今年の介護保険法改正の内容を議論した社会保障審議会介護保険部会が2010年11月30日に公表した「介護保険制度の見直しに関する意見」では、「要介護高齢者を地域全体で支えるための体制の整備(地域包括ケアシステムの構築)」が中心テーマで、サービスの統合については「障害者施策については、内閣府の『障がい者制度改革推進本部』において、議論が行われているところであり、今後は、介護保険制度の骨格を維持した上で、被保険者年齢を引き下げることについて、十分な議論を行い結論を得るべきである」と再び先送りになりました。
「障害者」は介護保険を使わない?
そして8月30日、介護保険部会が言及した障がい者制度改革推進本部(内閣府)障がい者制度改革推進会議総合福祉部会がまとめた「障害者総合福祉法の骨格に関する総合福祉部会の提言」が登場しました。

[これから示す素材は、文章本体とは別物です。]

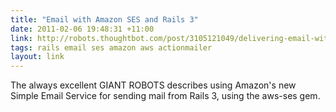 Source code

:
 ```yaml
---
title: "Email with Amazon SES and Rails 3"
date: 2011-02-06 19:48:31 +11:00
link: http://robots.thoughtbot.com/post/3105121049/delivering-email-with-amazon-ses-in-a-rails-3-app
tags: rails email ses amazon aws actionmailer
layout: link
---
```

The always excellent GIANT ROBOTS describes using Amazon's new Simple Email Service for sending mail from Rails 3, using the aws-ses gem.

具体的な内容については「原則無償化 課題は財源」(2011年9月14日付毎日新聞)などの報道がありますが、提言が構想する「法の理念」では「介護保険制度の制定過程でも『介護の社会化』が目標とされたが、いまだ実現の見通しは立っていない」と厳しい断定があります。

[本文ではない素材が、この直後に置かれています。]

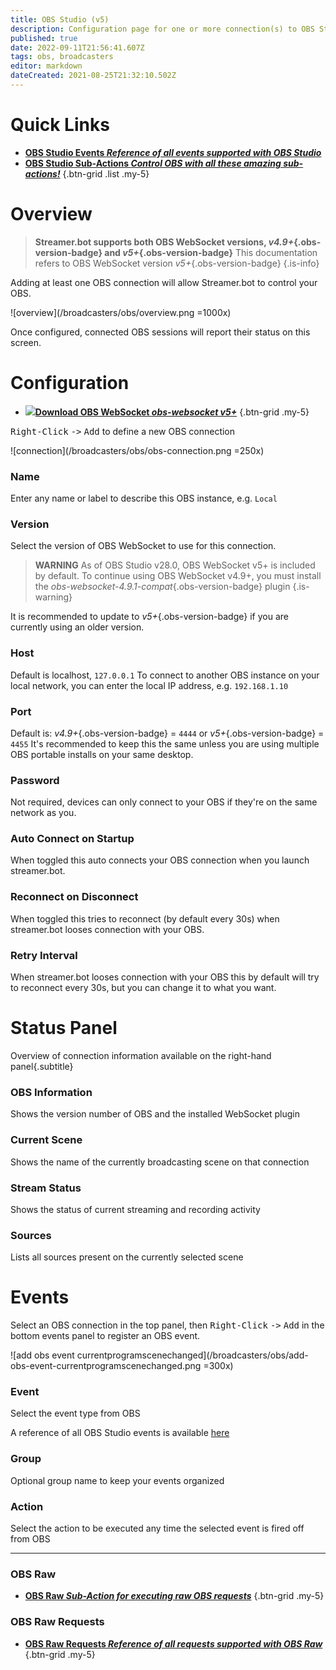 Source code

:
 ```yaml
---
title: OBS Studio (v5)
description: Configuration page for one or more connection(s) to OBS Studio instance(s)
published: true
date: 2022-09-11T21:56:41.607Z
tags: obs, broadcasters
editor: markdown
dateCreated: 2021-08-25T21:32:10.502Z
---
```


# Quick Links

- [<i class="mdi mdi-creation text--obs"></i>**OBS Studio Events *Reference of all events supported with OBS Studio***](/en/Broadcasters/OBS/Events)
- [<i class="mdi mdi-lightning-bolt-outline text--obs"></i>**OBS Studio Sub-Actions *Control OBS with all these amazing sub-actions!***](/en/Sub-Actions/OBS)
{.btn-grid .list .my-5}

# Overview
> **Streamer.bot supports both OBS WebSocket versions, *v4.9+*{.obs-version-badge} and *v5+*{.obs-version-badge}**
This documentation refers to OBS WebSocket version *v5+*{.obs-version-badge}
{.is-info}

Adding at least one OBS connection will allow Streamer.bot to control your OBS.

![overview](/broadcasters/obs/overview.png =1000x)

Once configured, connected OBS sessions will report their status on this screen.

# Configuration
- [<img src="/logos/obs-websocket.png"/>**Download OBS WebSocket *<i class="mdi mdi-github"></i> obs-websocket v5+***](https://github.com/obsproject/obs-websocket/releases/latest)
{.btn-grid .my-5}

<kbd>Right-Click</kbd> <kbd>-></kbd> <kbd>Add</kbd> to define a new OBS connection

![connection](/broadcasters/obs/obs-connection.png =250x)

### Name
Enter any name or label to describe this OBS instance, e.g. `Local`

### Version
Select the version of OBS WebSocket to use for this connection.

> **WARNING**
> As of OBS Studio v28.0, OBS WebSocket v5+ is included by default. 
> To continue using OBS WebSocket v4.9+, you must install the *obs-websocket-4.9.1-compat*{.obs-version-badge} plugin
{.is-warning}

It is recommended to update to *v5+*{.obs-version-badge} if you are currently using an older version.

### Host
Default is localhost, `127.0.0.1`
To connect to another OBS instance on your local network, you can enter the local IP address, e.g. `192.168.1.10`

### Port
Default is: *v4.9+*{.obs-version-badge} = `4444` or *v5+*{.obs-version-badge} = `4455`
It's recommended to keep this the same unless you are using multiple OBS portable installs on your same desktop.

### Password
Not required, devices can only connect to your OBS if they're on the same network as you.

### Auto Connect on Startup
When toggled this auto connects your OBS connection when you launch streamer.bot.

### Reconnect on Disconnect
When toggled this tries to reconnect (by default every 30s) when streamer.bot looses connection with your OBS.

### Retry Interval
When streamer.bot looses connection with your OBS this by default will try to reconnect every 30s, but you can change it to what you want.

# Status Panel
Overview of connection information available on the right-hand panel{.subtitle}

### OBS Information
Shows the version number of OBS and the installed WebSocket plugin

### Current Scene
Shows the name of the currently broadcasting scene on that connection

### Stream Status
Shows the status of current streaming and recording activity

### Sources
Lists all sources present on the currently selected scene

# Events

Select an OBS connection in the top panel, then <kbd>Right-Click</kbd> <kbd>-></kbd> <kbd>Add</kbd> in the bottom events panel to register an OBS event.

![add obs event currentprogramscenechanged](/broadcasters/obs/add-obs-event-currentprogramscenechanged.png =300x)

### Event
Select the event type from OBS

A reference of all OBS Studio events is available [here](/en/Broadcasters/OBS/Events)

### Group
Optional group name to keep your events organized

### Action
Select the action to be executed any time the selected event is fired off from OBS

***

### OBS Raw
- [<i class="mdi mdi-code-json text--obs"></i>**OBS Raw *Sub-Action for executing raw OBS requests***](/en/Sub-Actions/OBS/Raw)
{.btn-grid .my-5}

### OBS Raw Requests
- [<i class="mdi mdi-frequently-asked-questions
 text--obs"></i>**OBS Raw Requests *Reference of all requests supported with OBS Raw***](/en/Broadcasters/OBS/Requests)
{.btn-grid .my-5}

「介護保険との関係」では、「障害者総合福祉法は、障害者が等しく基本的人権を享有する個人として、障害の種別と程度に関わりなく日常生活及び社会生活において障害者のニーズに基づく必要な支援を保障するものであり、介護保険法とはおのずと法の目的や性格を異にする」ため、「介護保険対象年齢になった後でも、従来から受けていた支援を原則として継続して受けることができるものとする」としています。
縦割で目指す「排除されない社会」
「介護保険との関係」の「説明」には、「65 歳以上で要介護状態となった高齢者にも平等な選択権が保障されるべきであるとの意見もあることから、更に慎重な議論が必要である」と加えられていますが、これまでおおまかに65歳というラインで「高齢者」と「障害者」に分かれていたサービスについて、「障害者」の場合は終生、障害者サービスを利用するとしているのです。
障害者分野では「インクルーシブな社会」、高齢者分野では「社会的包摂」という言葉がよく使われます。どちらも、病気や障害、幼児期や高齢期など、多様な社会的弱者が排除されることなく生きることができる社会を目指す考え方です。
「障害者総合福祉法」が、「障害の種別と程度」は超えるけれど「年齢の壁」は超えない。65歳になっても「障害者」は「高齢者」にならない――という主張は「高齢者」と「障害者」の分断の深さを痛感させられます。一方で、縦割りでは「排除されない社会」は実現できないのではないかという疑問をもつのは私だけでしょうか。